From the line containing "Run __ grunt__, the web server is started." to the line containing "1. Modifiez le fichier." in the entries below, reproduce every line exactly, ends included. Nothing else belongs in the copy, and no pictures.
* * *
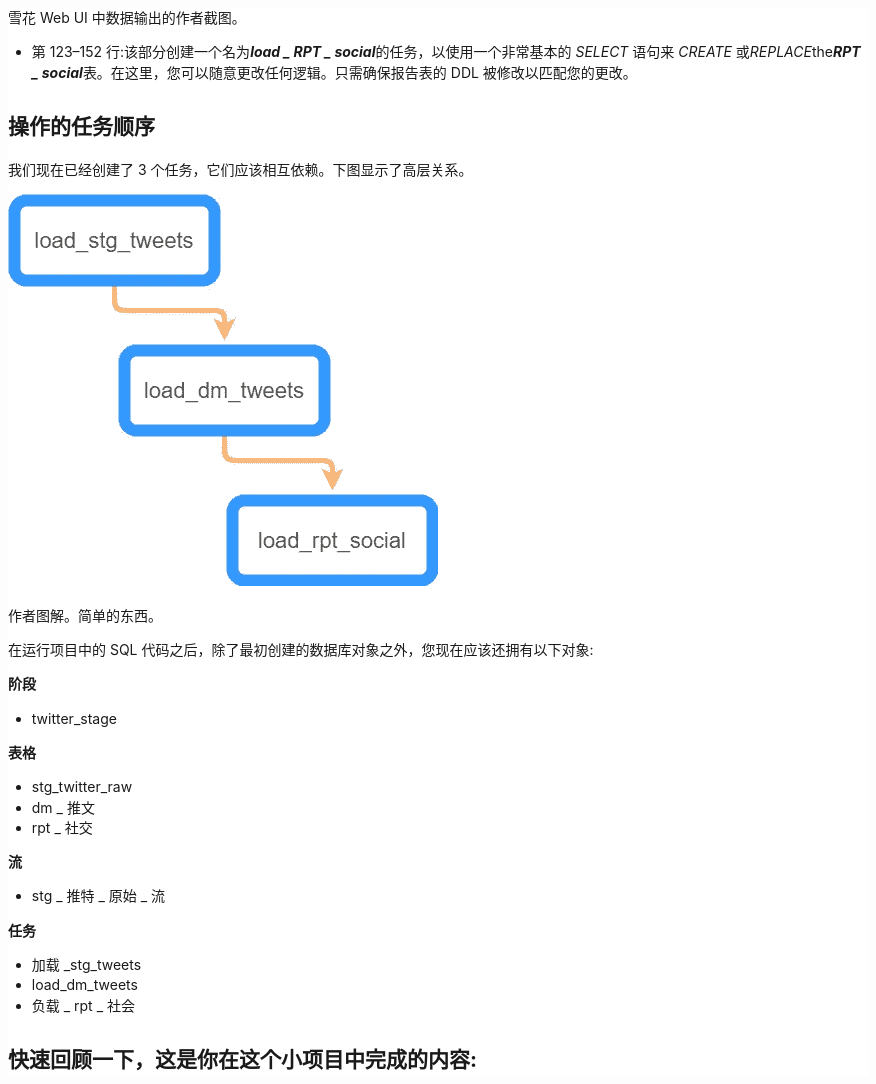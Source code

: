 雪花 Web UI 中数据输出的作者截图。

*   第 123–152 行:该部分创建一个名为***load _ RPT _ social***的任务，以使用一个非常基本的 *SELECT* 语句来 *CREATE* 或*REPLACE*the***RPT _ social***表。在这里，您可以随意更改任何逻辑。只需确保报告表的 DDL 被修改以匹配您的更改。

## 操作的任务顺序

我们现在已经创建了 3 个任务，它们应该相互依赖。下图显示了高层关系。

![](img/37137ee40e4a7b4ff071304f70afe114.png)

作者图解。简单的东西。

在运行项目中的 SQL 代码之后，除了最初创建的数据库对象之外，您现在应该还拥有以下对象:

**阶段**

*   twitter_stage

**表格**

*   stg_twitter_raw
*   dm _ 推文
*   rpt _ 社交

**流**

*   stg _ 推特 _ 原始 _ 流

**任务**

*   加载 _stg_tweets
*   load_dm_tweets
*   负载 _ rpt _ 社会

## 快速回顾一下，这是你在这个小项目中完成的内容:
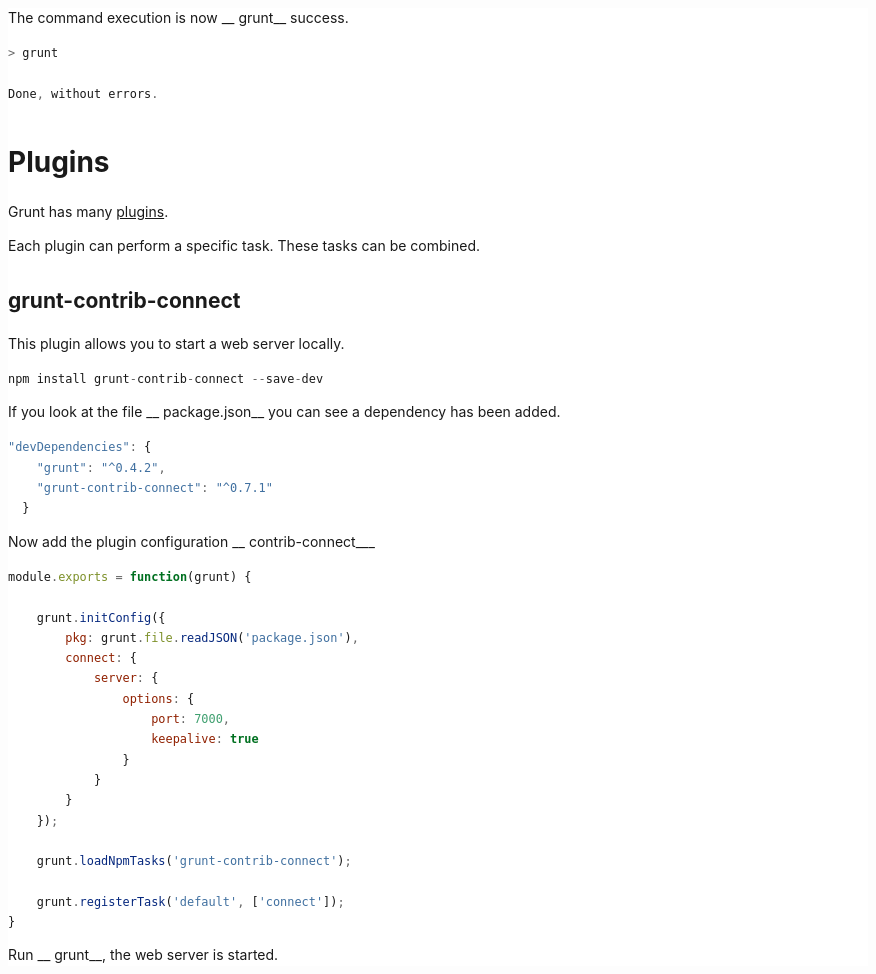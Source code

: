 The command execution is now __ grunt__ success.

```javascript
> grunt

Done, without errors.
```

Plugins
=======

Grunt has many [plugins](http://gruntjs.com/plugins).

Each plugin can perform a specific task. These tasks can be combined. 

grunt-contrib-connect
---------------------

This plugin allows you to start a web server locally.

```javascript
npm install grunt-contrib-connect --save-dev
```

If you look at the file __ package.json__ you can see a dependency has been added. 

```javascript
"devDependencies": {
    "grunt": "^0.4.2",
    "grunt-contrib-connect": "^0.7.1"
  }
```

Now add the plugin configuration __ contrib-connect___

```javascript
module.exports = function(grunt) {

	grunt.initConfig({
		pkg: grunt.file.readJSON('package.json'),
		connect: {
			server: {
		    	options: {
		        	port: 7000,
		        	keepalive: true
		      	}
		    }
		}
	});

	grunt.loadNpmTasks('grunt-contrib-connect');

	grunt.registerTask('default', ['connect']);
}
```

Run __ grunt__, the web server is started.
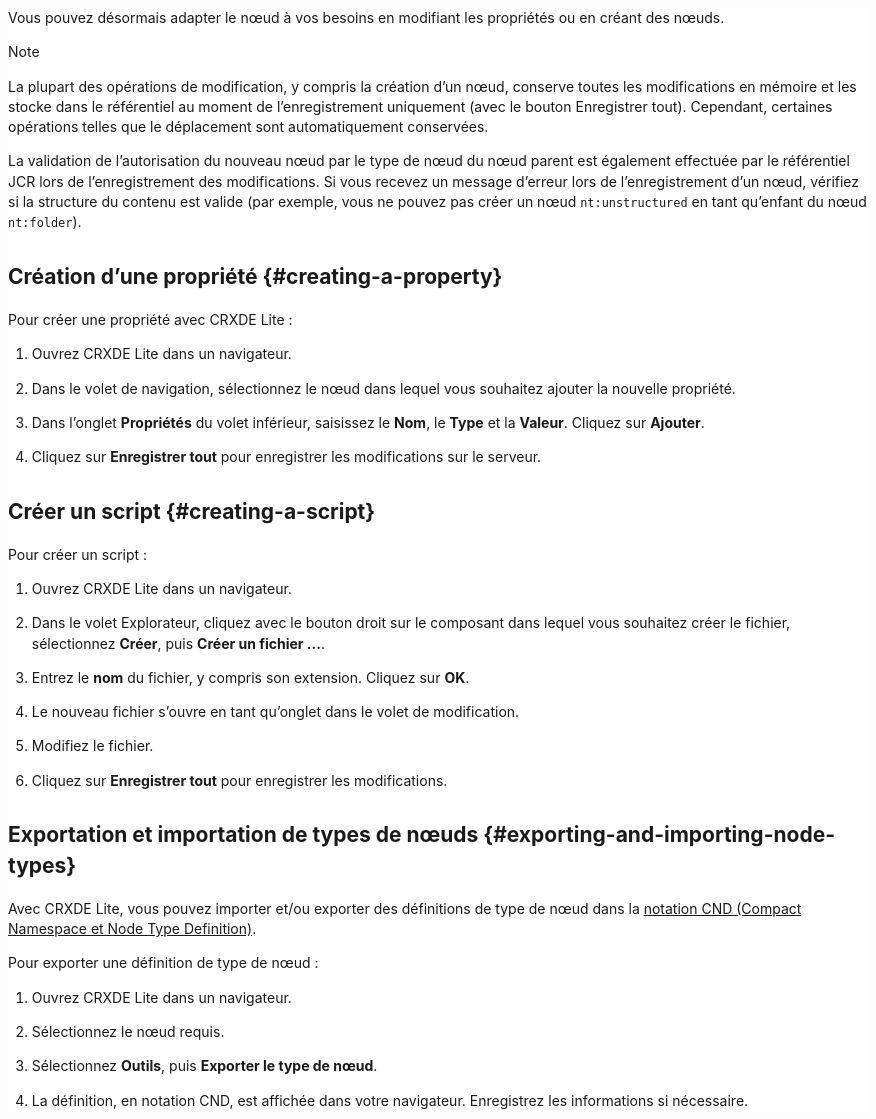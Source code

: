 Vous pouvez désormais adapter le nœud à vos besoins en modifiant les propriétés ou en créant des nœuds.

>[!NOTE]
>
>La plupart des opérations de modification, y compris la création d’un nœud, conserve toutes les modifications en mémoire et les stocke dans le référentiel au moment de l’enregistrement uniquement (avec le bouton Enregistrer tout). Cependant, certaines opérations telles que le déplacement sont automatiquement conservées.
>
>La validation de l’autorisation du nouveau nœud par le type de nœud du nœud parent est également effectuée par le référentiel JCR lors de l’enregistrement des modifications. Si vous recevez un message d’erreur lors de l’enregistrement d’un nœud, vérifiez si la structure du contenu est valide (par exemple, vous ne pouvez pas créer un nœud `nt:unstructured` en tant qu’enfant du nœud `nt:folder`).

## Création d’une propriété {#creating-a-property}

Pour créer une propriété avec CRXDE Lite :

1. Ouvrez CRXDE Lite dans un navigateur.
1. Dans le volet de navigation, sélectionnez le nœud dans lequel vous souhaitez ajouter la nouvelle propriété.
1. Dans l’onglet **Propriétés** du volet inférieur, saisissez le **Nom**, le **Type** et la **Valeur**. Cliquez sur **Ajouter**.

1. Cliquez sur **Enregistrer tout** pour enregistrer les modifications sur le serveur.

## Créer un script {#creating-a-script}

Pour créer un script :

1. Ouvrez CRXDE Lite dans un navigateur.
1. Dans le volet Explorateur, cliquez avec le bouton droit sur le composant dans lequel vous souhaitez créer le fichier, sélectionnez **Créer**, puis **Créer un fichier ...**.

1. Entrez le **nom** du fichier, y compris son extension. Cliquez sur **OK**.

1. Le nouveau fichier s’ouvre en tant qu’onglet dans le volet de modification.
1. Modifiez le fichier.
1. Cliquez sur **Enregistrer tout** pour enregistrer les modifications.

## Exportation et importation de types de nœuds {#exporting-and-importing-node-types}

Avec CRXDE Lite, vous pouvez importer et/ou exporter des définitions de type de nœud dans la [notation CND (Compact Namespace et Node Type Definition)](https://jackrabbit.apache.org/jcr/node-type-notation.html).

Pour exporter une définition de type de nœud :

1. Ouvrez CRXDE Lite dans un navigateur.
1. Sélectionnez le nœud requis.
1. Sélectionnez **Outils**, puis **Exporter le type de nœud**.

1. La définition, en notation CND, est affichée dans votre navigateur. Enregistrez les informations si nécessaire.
* * *
#### Written response
Run __ grunt__, the web server is started.
Source code

: Vous pouvez désormais adapter le nœud à vos besoins en modifiant les propriétés ou en créant des nœuds.

>[!NOTE]
>
>La plupart des opérations de modification, y compris la création d’un nœud, conserve toutes les modifications en mémoire et les stocke dans le référentiel au moment de l’enregistrement uniquement (avec le bouton Enregistrer tout). Cependant, certaines opérations telles que le déplacement sont automatiquement conservées.
>
>La validation de l’autorisation du nouveau nœud par le type de nœud du nœud parent est également effectuée par le référentiel JCR lors de l’enregistrement des modifications. Si vous recevez un message d’erreur lors de l’enregistrement d’un nœud, vérifiez si la structure du contenu est valide (par exemple, vous ne pouvez pas créer un nœud `nt:unstructured` en tant qu’enfant du nœud `nt:folder`).

## Création d’une propriété {#creating-a-property}

Pour créer une propriété avec CRXDE Lite :

1. Ouvrez CRXDE Lite dans un navigateur.
1. Dans le volet de navigation, sélectionnez le nœud dans lequel vous souhaitez ajouter la nouvelle propriété.
1. Dans l’onglet **Propriétés** du volet inférieur, saisissez le **Nom**, le **Type** et la **Valeur**. Cliquez sur **Ajouter**.

1. Cliquez sur **Enregistrer tout** pour enregistrer les modifications sur le serveur.

## Créer un script {#creating-a-script}

Pour créer un script :

1. Ouvrez CRXDE Lite dans un navigateur.
1. Dans le volet Explorateur, cliquez avec le bouton droit sur le composant dans lequel vous souhaitez créer le fichier, sélectionnez **Créer**, puis **Créer un fichier ...**.

1. Entrez le **nom** du fichier, y compris son extension. Cliquez sur **OK**.

1. Le nouveau fichier s’ouvre en tant qu’onglet dans le volet de modification.
1. Modifiez le fichier.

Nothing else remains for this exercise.